■ **TASK DESCRIPTION**
Exactly reproduce the data from its first line through the line with "[![Lois Lane Naakt", leaving out every line after it.
═════ DATA IN THIS EXERCISE
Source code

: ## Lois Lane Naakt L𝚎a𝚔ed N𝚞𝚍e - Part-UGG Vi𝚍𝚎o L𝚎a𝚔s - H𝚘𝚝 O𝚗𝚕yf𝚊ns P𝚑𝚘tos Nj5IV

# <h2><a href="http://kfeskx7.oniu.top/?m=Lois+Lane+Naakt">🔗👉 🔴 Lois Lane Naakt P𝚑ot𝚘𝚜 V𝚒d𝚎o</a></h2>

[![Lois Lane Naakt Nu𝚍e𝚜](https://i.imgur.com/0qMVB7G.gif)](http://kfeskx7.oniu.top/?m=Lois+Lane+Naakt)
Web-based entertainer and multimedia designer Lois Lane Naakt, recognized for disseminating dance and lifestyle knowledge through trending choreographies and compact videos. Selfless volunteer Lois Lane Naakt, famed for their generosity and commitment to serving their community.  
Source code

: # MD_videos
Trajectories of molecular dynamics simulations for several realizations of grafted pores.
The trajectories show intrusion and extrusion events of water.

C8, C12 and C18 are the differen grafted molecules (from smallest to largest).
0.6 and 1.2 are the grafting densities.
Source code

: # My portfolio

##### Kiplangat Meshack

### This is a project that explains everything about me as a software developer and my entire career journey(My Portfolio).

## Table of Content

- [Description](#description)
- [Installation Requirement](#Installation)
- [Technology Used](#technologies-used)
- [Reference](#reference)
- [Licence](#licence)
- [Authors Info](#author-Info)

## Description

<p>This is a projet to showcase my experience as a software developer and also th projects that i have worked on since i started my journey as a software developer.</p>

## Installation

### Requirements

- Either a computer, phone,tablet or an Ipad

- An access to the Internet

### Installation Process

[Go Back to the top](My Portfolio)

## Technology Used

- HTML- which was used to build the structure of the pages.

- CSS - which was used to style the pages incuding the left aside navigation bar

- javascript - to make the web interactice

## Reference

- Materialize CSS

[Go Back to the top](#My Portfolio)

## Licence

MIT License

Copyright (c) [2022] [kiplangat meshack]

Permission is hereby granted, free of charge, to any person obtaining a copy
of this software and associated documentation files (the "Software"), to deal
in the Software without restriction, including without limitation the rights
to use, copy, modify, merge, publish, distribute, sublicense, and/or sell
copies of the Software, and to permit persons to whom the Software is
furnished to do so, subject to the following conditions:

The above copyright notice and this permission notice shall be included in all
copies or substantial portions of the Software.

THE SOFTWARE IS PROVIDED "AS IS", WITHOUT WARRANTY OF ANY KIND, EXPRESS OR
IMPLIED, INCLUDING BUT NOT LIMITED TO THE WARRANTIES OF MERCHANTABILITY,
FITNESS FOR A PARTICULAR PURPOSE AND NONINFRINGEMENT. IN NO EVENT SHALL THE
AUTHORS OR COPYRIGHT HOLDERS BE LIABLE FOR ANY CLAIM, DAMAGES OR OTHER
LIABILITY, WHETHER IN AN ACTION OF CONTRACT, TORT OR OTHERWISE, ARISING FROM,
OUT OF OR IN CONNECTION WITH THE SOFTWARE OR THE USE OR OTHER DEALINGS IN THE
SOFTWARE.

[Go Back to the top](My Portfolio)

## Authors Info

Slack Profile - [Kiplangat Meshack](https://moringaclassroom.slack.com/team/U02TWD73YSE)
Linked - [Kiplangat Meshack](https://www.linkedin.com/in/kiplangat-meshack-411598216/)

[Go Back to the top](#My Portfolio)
══════════
■ **TASK OUTPUT**
Source code

: ## Lois Lane Naakt L𝚎a𝚔ed N𝚞𝚍e - Part-UGG Vi𝚍𝚎o L𝚎a𝚔s - H𝚘𝚝 O𝚗𝚕yf𝚊ns P𝚑𝚘tos Nj5IV

# <h2><a href="http://kfeskx7.oniu.top/?m=Lois+Lane+Naakt">🔗👉 🔴 Lois Lane Naakt P𝚑ot𝚘𝚜 V𝚒d𝚎o</a></h2>

[![Lois Lane Naakt Nu𝚍e𝚜](https://i.imgur.com/0qMVB7G.gif)](http://kfeskx7.oniu.top/?m=Lois+Lane+Naakt)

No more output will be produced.